Saved data entries:
*** Begin section ***
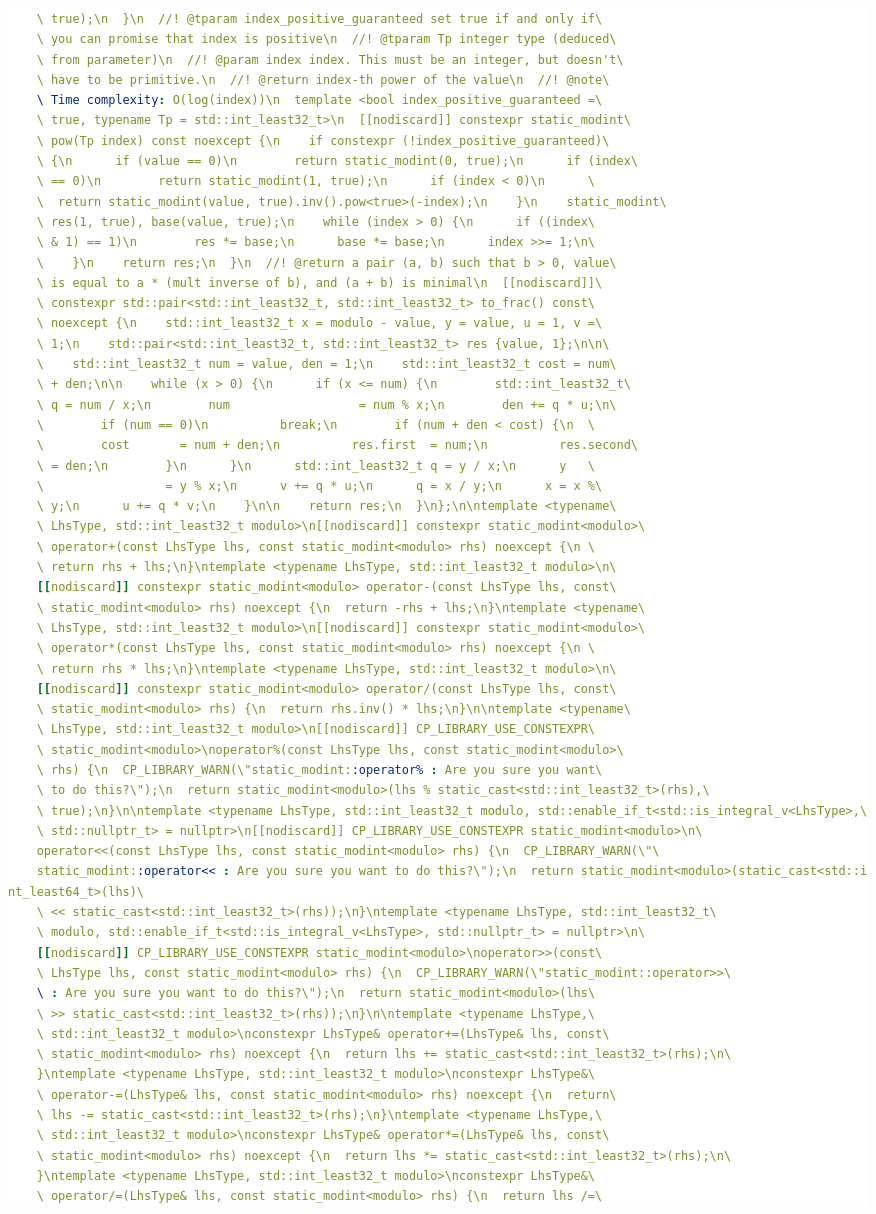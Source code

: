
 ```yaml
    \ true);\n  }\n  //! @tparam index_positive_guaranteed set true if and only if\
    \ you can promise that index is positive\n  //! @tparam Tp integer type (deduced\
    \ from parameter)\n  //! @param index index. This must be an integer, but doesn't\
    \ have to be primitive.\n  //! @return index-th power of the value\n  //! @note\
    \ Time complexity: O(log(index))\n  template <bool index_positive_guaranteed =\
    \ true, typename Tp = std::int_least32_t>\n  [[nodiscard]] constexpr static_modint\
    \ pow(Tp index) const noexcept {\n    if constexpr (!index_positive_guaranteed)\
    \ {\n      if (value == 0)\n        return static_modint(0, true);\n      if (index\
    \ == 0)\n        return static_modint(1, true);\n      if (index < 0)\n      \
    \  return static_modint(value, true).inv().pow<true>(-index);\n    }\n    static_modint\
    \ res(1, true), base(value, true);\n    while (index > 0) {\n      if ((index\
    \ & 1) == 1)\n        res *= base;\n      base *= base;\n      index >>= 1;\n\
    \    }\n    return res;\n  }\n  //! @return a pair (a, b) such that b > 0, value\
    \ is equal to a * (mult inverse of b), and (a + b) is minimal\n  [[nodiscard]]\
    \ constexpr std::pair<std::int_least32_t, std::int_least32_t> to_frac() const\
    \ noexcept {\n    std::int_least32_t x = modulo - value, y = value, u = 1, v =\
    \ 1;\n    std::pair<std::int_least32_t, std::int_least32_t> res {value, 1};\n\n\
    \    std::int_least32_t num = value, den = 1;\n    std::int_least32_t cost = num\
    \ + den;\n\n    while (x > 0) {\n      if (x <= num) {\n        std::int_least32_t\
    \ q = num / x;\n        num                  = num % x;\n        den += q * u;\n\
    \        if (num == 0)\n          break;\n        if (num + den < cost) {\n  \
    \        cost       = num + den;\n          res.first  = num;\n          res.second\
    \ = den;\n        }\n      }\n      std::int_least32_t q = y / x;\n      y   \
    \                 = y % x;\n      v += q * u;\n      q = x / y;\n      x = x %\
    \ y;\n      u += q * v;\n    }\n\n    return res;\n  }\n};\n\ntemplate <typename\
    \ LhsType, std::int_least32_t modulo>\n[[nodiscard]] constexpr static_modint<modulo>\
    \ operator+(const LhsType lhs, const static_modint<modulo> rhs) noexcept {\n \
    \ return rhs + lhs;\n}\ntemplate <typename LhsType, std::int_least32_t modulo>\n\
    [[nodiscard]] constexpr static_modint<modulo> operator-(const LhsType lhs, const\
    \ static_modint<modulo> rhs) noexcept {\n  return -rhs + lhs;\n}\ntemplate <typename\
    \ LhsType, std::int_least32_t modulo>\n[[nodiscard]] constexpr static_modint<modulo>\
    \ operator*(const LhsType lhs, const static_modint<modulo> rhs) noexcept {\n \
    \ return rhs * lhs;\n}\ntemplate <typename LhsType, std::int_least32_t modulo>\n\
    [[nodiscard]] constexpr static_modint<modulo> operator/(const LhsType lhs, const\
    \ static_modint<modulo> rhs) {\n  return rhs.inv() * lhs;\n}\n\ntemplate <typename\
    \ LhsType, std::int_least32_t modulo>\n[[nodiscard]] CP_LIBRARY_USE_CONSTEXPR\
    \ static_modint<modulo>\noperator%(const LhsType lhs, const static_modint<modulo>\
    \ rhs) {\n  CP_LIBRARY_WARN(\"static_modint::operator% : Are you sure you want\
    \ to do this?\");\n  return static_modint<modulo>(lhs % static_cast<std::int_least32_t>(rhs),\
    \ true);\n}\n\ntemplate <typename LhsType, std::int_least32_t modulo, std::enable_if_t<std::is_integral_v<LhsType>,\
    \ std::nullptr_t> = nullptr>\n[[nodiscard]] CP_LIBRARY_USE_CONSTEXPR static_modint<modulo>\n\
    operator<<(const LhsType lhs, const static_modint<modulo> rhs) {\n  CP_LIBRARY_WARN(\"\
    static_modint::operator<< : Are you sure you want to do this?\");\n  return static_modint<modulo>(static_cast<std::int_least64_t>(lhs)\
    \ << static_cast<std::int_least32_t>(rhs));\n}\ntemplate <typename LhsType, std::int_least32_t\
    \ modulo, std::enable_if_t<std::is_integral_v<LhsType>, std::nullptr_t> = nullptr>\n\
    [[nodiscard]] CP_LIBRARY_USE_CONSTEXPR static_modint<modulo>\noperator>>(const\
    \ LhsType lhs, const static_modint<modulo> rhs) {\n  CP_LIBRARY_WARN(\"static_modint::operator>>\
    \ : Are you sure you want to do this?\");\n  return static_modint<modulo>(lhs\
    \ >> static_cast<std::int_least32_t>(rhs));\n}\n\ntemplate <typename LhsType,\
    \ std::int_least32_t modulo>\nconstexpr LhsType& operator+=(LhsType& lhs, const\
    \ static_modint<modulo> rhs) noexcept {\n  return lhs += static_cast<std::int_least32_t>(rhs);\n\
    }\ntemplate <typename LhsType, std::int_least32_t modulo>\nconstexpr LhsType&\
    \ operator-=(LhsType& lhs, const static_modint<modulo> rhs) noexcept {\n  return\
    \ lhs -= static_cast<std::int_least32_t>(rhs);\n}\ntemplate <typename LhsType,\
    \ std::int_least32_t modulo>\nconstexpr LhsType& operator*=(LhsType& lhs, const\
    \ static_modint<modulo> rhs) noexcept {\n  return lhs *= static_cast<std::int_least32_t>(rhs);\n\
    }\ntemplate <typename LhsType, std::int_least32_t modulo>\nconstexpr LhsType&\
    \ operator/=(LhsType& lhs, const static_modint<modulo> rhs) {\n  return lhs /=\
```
*** End section ***
Please report, as a bare number, how many lines of the data contain the word "ntemplate".

## Solution for this exercise:
11